Because the copy must hold no pictures, return the data below with all of its words intact.

:: SUPPLIED DATA ::

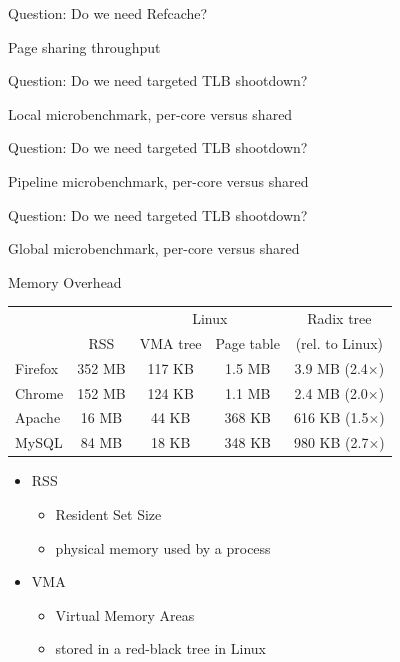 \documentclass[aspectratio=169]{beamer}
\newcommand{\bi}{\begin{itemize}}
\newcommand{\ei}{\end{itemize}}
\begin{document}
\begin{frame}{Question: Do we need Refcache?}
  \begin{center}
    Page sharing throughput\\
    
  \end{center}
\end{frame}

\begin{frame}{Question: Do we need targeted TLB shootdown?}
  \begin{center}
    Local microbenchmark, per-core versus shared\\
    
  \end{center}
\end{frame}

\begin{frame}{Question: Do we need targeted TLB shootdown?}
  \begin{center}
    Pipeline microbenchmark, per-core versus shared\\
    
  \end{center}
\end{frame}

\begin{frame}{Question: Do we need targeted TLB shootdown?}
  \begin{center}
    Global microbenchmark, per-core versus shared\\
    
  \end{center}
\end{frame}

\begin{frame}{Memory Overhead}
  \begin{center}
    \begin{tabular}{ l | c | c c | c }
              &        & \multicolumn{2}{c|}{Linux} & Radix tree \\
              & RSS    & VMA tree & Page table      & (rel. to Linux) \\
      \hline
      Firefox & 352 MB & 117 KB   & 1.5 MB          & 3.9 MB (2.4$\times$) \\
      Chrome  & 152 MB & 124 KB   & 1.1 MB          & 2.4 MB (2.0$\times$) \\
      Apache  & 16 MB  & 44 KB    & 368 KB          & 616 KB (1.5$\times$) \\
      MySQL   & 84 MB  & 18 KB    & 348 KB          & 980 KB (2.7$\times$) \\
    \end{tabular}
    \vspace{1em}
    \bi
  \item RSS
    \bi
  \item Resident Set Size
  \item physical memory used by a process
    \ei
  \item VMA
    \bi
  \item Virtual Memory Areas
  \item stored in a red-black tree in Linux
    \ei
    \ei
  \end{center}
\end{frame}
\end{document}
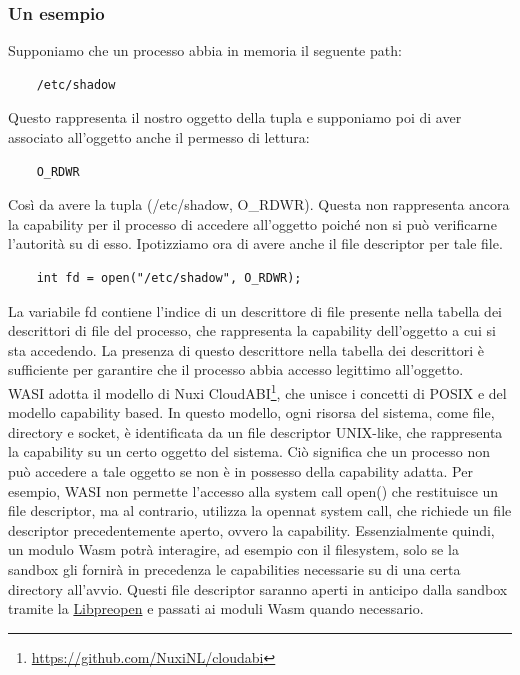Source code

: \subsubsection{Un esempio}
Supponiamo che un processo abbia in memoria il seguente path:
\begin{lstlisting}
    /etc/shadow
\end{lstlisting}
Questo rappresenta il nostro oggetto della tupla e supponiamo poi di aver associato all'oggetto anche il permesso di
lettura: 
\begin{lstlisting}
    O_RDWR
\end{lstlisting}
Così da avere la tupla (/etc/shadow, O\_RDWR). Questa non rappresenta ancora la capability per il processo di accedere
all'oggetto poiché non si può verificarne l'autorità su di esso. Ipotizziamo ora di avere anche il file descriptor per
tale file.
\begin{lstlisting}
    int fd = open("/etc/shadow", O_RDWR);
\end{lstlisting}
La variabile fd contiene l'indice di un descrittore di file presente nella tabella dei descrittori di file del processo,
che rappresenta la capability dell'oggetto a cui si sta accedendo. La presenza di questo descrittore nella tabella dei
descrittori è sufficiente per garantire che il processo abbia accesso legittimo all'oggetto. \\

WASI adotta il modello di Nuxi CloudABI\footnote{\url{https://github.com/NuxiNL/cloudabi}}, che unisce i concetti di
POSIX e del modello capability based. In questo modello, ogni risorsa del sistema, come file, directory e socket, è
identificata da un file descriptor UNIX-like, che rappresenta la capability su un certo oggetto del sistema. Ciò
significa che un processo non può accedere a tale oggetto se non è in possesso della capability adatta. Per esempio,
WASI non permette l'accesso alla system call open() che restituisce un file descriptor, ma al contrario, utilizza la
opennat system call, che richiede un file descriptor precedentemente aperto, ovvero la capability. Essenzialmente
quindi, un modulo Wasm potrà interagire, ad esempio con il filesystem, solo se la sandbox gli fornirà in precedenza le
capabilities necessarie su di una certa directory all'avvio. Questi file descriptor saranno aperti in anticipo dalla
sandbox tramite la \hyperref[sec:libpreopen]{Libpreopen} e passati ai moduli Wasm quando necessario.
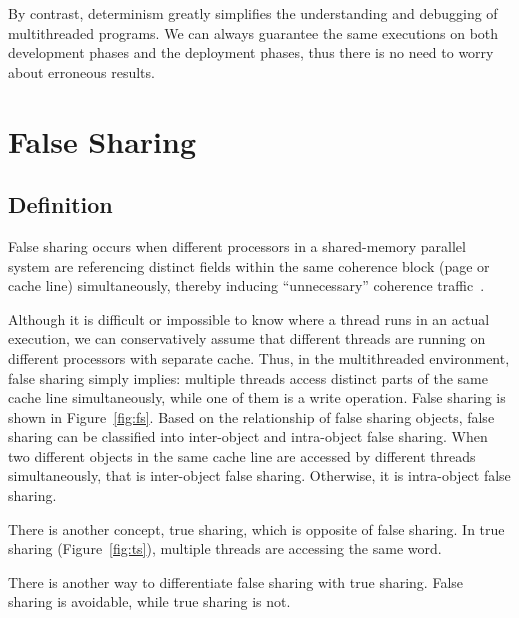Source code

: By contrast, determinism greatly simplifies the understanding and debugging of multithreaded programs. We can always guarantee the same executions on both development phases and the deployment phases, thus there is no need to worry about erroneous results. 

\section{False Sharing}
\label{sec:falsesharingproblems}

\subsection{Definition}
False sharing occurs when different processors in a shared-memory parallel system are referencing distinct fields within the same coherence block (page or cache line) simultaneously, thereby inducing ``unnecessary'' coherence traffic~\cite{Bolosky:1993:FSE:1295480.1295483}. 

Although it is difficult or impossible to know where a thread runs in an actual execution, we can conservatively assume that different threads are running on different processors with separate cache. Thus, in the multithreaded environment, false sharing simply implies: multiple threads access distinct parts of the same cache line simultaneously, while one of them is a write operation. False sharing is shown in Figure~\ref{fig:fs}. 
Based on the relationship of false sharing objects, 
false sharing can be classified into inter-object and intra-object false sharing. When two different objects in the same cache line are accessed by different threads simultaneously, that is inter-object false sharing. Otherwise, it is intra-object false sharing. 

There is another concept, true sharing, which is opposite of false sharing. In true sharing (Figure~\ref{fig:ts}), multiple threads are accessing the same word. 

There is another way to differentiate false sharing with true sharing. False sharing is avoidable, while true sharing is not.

:::

* [YOUR RESPONSE]:
 \documentclass[aspectratio=169]{beamer}
\newcommand{\bi}{\begin{itemize}}
\newcommand{\ei}{\end{itemize}}
\begin{document}
\begin{frame}{Question: Do we need Refcache?}
  \begin{center}
    Page sharing throughput\\
    
  \end{center}
\end{frame}

\begin{frame}{Question: Do we need targeted TLB shootdown?}
  \begin{center}
    Local microbenchmark, per-core versus shared\\
    
  \end{center}
\end{frame}

\begin{frame}{Question: Do we need targeted TLB shootdown?}
  \begin{center}
    Pipeline microbenchmark, per-core versus shared\\
    
  \end{center}
\end{frame}

\begin{frame}{Question: Do we need targeted TLB shootdown?}
  \begin{center}
    Global microbenchmark, per-core versus shared\\
    
  \end{center}
\end{frame}

\begin{frame}{Memory Overhead}
  \begin{center}
    \begin{tabular}{ l | c | c c | c }
              &        & \multicolumn{2}{c|}{Linux} & Radix tree \\
              & RSS    & VMA tree & Page table      & (rel. to Linux) \\
      \hline
      Firefox & 352 MB & 117 KB   & 1.5 MB          & 3.9 MB (2.4$\times$) \\
      Chrome  & 152 MB & 124 KB   & 1.1 MB          & 2.4 MB (2.0$\times$) \\
      Apache  & 16 MB  & 44 KB    & 368 KB          & 616 KB (1.5$\times$) \\
      MySQL   & 84 MB  & 18 KB    & 348 KB          & 980 KB (2.7$\times$) \\
    \end{tabular}
    \vspace{1em}
    \bi
  \item RSS
    \bi
  \item Resident Set Size
  \item physical memory used by a process
    \ei
  \item VMA
    \bi
  \item Virtual Memory Areas
  \item stored in a red-black tree in Linux
    \ei
    \ei
  \end{center}
\end{frame}
\end{document}
Source code

: \subsubsection{Un esempio}
Supponiamo che un processo abbia in memoria il seguente path:
\begin{lstlisting}
    /etc/shadow
\end{lstlisting}
Questo rappresenta il nostro oggetto della tupla e supponiamo poi di aver associato all'oggetto anche il permesso di
lettura: 
\begin{lstlisting}
    O_RDWR
\end{lstlisting}
Così da avere la tupla (/etc/shadow, O\_RDWR). Questa non rappresenta ancora la capability per il processo di accedere
all'oggetto poiché non si può verificarne l'autorità su di esso. Ipotizziamo ora di avere anche il file descriptor per
tale file.
\begin{lstlisting}
    int fd = open("/etc/shadow", O_RDWR);
\end{lstlisting}
La variabile fd contiene l'indice di un descrittore di file presente nella tabella dei descrittori di file del processo,
che rappresenta la capability dell'oggetto a cui si sta accedendo. La presenza di questo descrittore nella tabella dei
descrittori è sufficiente per garantire che il processo abbia accesso legittimo all'oggetto. \\

WASI adotta il modello di Nuxi CloudABI\footnote{\url{https://github.com/NuxiNL/cloudabi}}, che unisce i concetti di
POSIX e del modello capability based. In questo modello, ogni risorsa del sistema, come file, directory e socket, è
identificata da un file descriptor UNIX-like, che rappresenta la capability su un certo oggetto del sistema. Ciò
significa che un processo non può accedere a tale oggetto se non è in possesso della capability adatta. Per esempio,
WASI non permette l'accesso alla system call open() che restituisce un file descriptor, ma al contrario, utilizza la
opennat system call, che richiede un file descriptor precedentemente aperto, ovvero la capability. Essenzialmente
quindi, un modulo Wasm potrà interagire, ad esempio con il filesystem, solo se la sandbox gli fornirà in precedenza le
capabilities necessarie su di una certa directory all'avvio. Questi file descriptor saranno aperti in anticipo dalla
sandbox tramite la \hyperref[sec:libpreopen]{Libpreopen} e passati ai moduli Wasm quando necessario.
Source code

: By contrast, determinism greatly simplifies the understanding and debugging of multithreaded programs. We can always guarantee the same executions on both development phases and the deployment phases, thus there is no need to worry about erroneous results. 

\section{False Sharing}
\label{sec:falsesharingproblems}

\subsection{Definition}
False sharing occurs when different processors in a shared-memory parallel system are referencing distinct fields within the same coherence block (page or cache line) simultaneously, thereby inducing ``unnecessary'' coherence traffic~\cite{Bolosky:1993:FSE:1295480.1295483}. 

Although it is difficult or impossible to know where a thread runs in an actual execution, we can conservatively assume that different threads are running on different processors with separate cache. Thus, in the multithreaded environment, false sharing simply implies: multiple threads access distinct parts of the same cache line simultaneously, while one of them is a write operation. False sharing is shown in Figure~\ref{fig:fs}. 
Based on the relationship of false sharing objects, 
false sharing can be classified into inter-object and intra-object false sharing. When two different objects in the same cache line are accessed by different threads simultaneously, that is inter-object false sharing. Otherwise, it is intra-object false sharing. 

There is another concept, true sharing, which is opposite of false sharing. In true sharing (Figure~\ref{fig:ts}), multiple threads are accessing the same word. 

There is another way to differentiate false sharing with true sharing. False sharing is avoidable, while true sharing is not.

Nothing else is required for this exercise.